▶
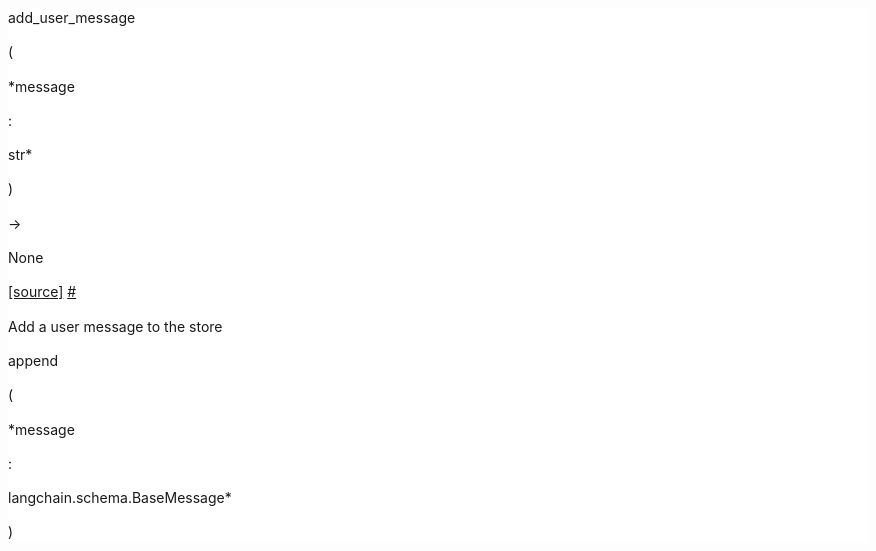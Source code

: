 







 add_user_message
 


 (
 
*message
 



 :
 





 str*

 )
 


 →
 


 None
 


[[source]](../../_modules/langchain/memory/chat_message_histories/dynamodb#DynamoDBChatMessageHistory.add_user_message)
[#](#langchain.memory.DynamoDBChatMessageHistory.add_user_message "Permalink to this definition") 



 Add a user message to the store
 








 append
 


 (
 
*message
 



 :
 





 langchain.schema.BaseMessage*

 )
 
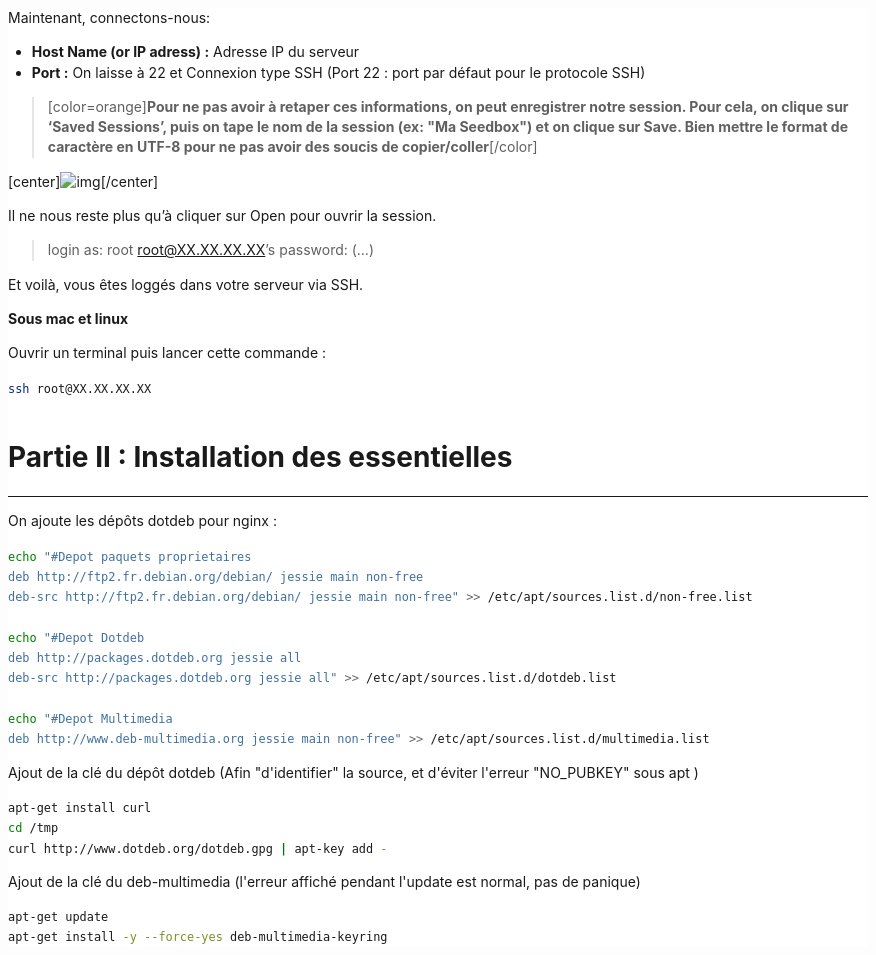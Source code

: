 Maintenant, connectons-nous:

 - **Host Name (or IP adress) :** Adresse IP du serveur
 - **Port :** On laisse à 22 et Connexion type SSH (Port 22 : port par défaut pour le protocole SSH)

> [color=orange]**Pour ne pas avoir à retaper ces informations, on peut enregistrer notre session. Pour cela, on clique sur ‘Saved Sessions’, puis on tape le nom de la session (ex: "Ma Seedbox") et on clique sur Save.
  Bien mettre le format de caractère en UTF-8 pour ne pas avoir des soucis de copier/coller**[/color]

[center]![img](https://www.ratbox.nl/md/ru_lighttpd/001.png)[/center]

Il ne nous reste plus qu’à cliquer sur Open pour ouvrir la session.

> login as: root
  root@XX.XX.XX.XX’s password: (…)

Et voilà, vous êtes loggés dans votre serveur via SSH.

**Sous mac et linux**

Ouvrir un terminal puis lancer cette commande :

```bash
ssh root@XX.XX.XX.XX
```

# Partie II : Installation des essentielles
---

On ajoute les dépôts dotdeb pour nginx :

```bash
echo "#Depot paquets proprietaires
deb http://ftp2.fr.debian.org/debian/ jessie main non-free
deb-src http://ftp2.fr.debian.org/debian/ jessie main non-free" >> /etc/apt/sources.list.d/non-free.list

echo "#Depot Dotdeb
deb http://packages.dotdeb.org jessie all
deb-src http://packages.dotdeb.org jessie all" >> /etc/apt/sources.list.d/dotdeb.list

echo "#Depot Multimedia
deb http://www.deb-multimedia.org jessie main non-free" >> /etc/apt/sources.list.d/multimedia.list
```

Ajout de la clé du dépôt dotdeb (Afin "d'identifier" la source, et d'éviter l'erreur "NO_PUBKEY" sous apt )

```bash
apt-get install curl
cd /tmp
curl http://www.dotdeb.org/dotdeb.gpg | apt-key add -
```

Ajout de la clé du deb-multimedia (l'erreur affiché pendant l'update est normal, pas de panique)

```bash
apt-get update
apt-get install -y --force-yes deb-multimedia-keyring
```
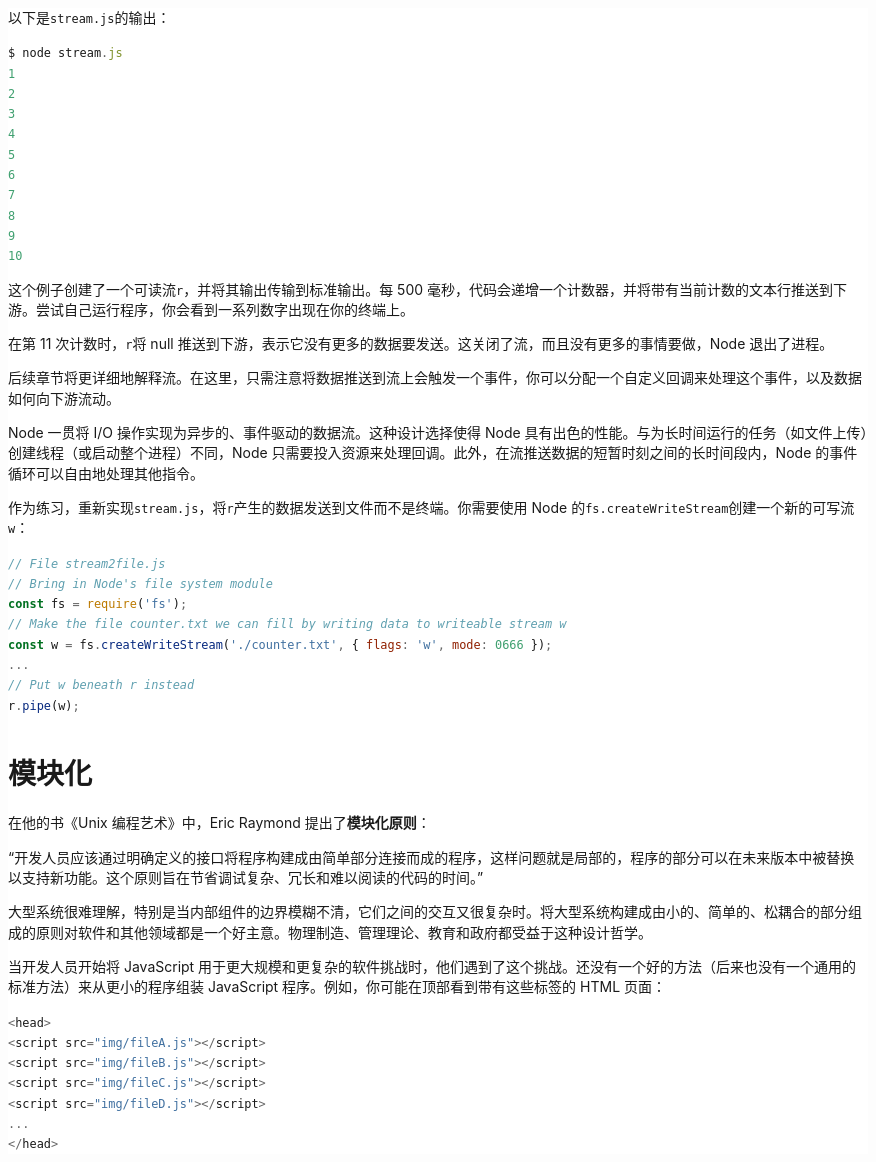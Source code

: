 以下是`stream.js`的输出：

```js
$ node stream.js
1
2
3
4
5
6
7
8
9
10
```

这个例子创建了一个可读流`r`，并将其输出传输到标准输出。每 500 毫秒，代码会递增一个计数器，并将带有当前计数的文本行推送到下游。尝试自己运行程序，你会看到一系列数字出现在你的终端上。

在第 11 次计数时，`r`将 null 推送到下游，表示它没有更多的数据要发送。这关闭了流，而且没有更多的事情要做，Node 退出了进程。

后续章节将更详细地解释流。在这里，只需注意将数据推送到流上会触发一个事件，你可以分配一个自定义回调来处理这个事件，以及数据如何向下游流动。

Node 一贯将 I/O 操作实现为异步的、事件驱动的数据流。这种设计选择使得 Node 具有出色的性能。与为长时间运行的任务（如文件上传）创建线程（或启动整个进程）不同，Node 只需要投入资源来处理回调。此外，在流推送数据的短暂时刻之间的长时间段内，Node 的事件循环可以自由地处理其他指令。

作为练习，重新实现`stream.js`，将`r`产生的数据发送到文件而不是终端。你需要使用 Node 的`fs.createWriteStream`创建一个新的可写流`w`：

```js
// File stream2file.js
// Bring in Node's file system module
const fs = require('fs');
// Make the file counter.txt we can fill by writing data to writeable stream w
const w = fs.createWriteStream('./counter.txt', { flags: 'w', mode: 0666 });
...
// Put w beneath r instead
r.pipe(w);
```

# 模块化

在他的书《Unix 编程艺术》中，Eric Raymond 提出了**模块化原则**：

“开发人员应该通过明确定义的接口将程序构建成由简单部分连接而成的程序，这样问题就是局部的，程序的部分可以在未来版本中被替换以支持新功能。这个原则旨在节省调试复杂、冗长和难以阅读的代码的时间。”

大型系统很难理解，特别是当内部组件的边界模糊不清，它们之间的交互又很复杂时。将大型系统构建成由小的、简单的、松耦合的部分组成的原则对软件和其他领域都是一个好主意。物理制造、管理理论、教育和政府都受益于这种设计哲学。

当开发人员开始将 JavaScript 用于更大规模和更复杂的软件挑战时，他们遇到了这个挑战。还没有一个好的方法（后来也没有一个通用的标准方法）来从更小的程序组装 JavaScript 程序。例如，你可能在顶部看到带有这些标签的 HTML 页面：

```js
<head>
<script src="img/fileA.js"></script>
<script src="img/fileB.js"></script>
<script src="img/fileC.js"></script>
<script src="img/fileD.js"></script>
...
</head>
```
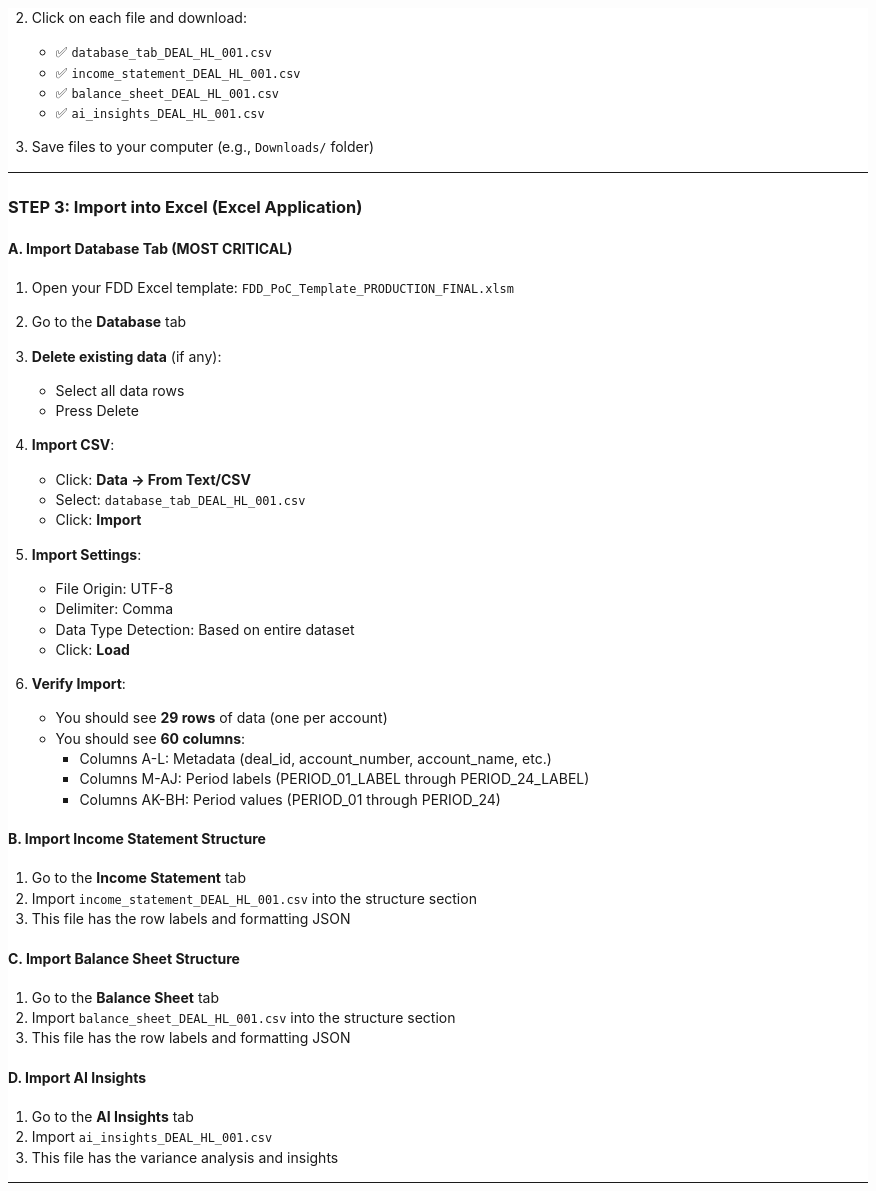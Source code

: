 2. Click on each file and download:
   - ✅ `database_tab_DEAL_HL_001.csv`
   - ✅ `income_statement_DEAL_HL_001.csv`
   - ✅ `balance_sheet_DEAL_HL_001.csv`
   - ✅ `ai_insights_DEAL_HL_001.csv`

3. Save files to your computer (e.g., `Downloads/` folder)

---

### **STEP 3: Import into Excel** (Excel Application)

#### A. Import Database Tab (MOST CRITICAL)

1. Open your FDD Excel template: `FDD_PoC_Template_PRODUCTION_FINAL.xlsm`

2. Go to the **Database** tab

3. **Delete existing data** (if any):
   - Select all data rows
   - Press Delete

4. **Import CSV**:
   - Click: **Data → From Text/CSV**
   - Select: `database_tab_DEAL_HL_001.csv`
   - Click: **Import**
   
5. **Import Settings**:
   - File Origin: UTF-8
   - Delimiter: Comma
   - Data Type Detection: Based on entire dataset
   - Click: **Load**

6. **Verify Import**:
   - You should see **29 rows** of data (one per account)
   - You should see **60 columns**:
     - Columns A-L: Metadata (deal_id, account_number, account_name, etc.)
     - Columns M-AJ: Period labels (PERIOD_01_LABEL through PERIOD_24_LABEL)
     - Columns AK-BH: Period values (PERIOD_01 through PERIOD_24)

#### B. Import Income Statement Structure

1. Go to the **Income Statement** tab
2. Import `income_statement_DEAL_HL_001.csv` into the structure section
3. This file has the row labels and formatting JSON

#### C. Import Balance Sheet Structure

1. Go to the **Balance Sheet** tab
2. Import `balance_sheet_DEAL_HL_001.csv` into the structure section
3. This file has the row labels and formatting JSON

#### D. Import AI Insights

1. Go to the **AI Insights** tab
2. Import `ai_insights_DEAL_HL_001.csv`
3. This file has the variance analysis and insights

---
◀
* _EXERCISE AIM_: Each line containing "through" belongs in the answer; pick these out of the material and copy them.

* _SOLUTION TO THIS PROBLEM_:
     - Columns M-AJ: Period labels (PERIOD_01_LABEL through PERIOD_24_LABEL)
     - Columns AK-BH: Period values (PERIOD_01 through PERIOD_24)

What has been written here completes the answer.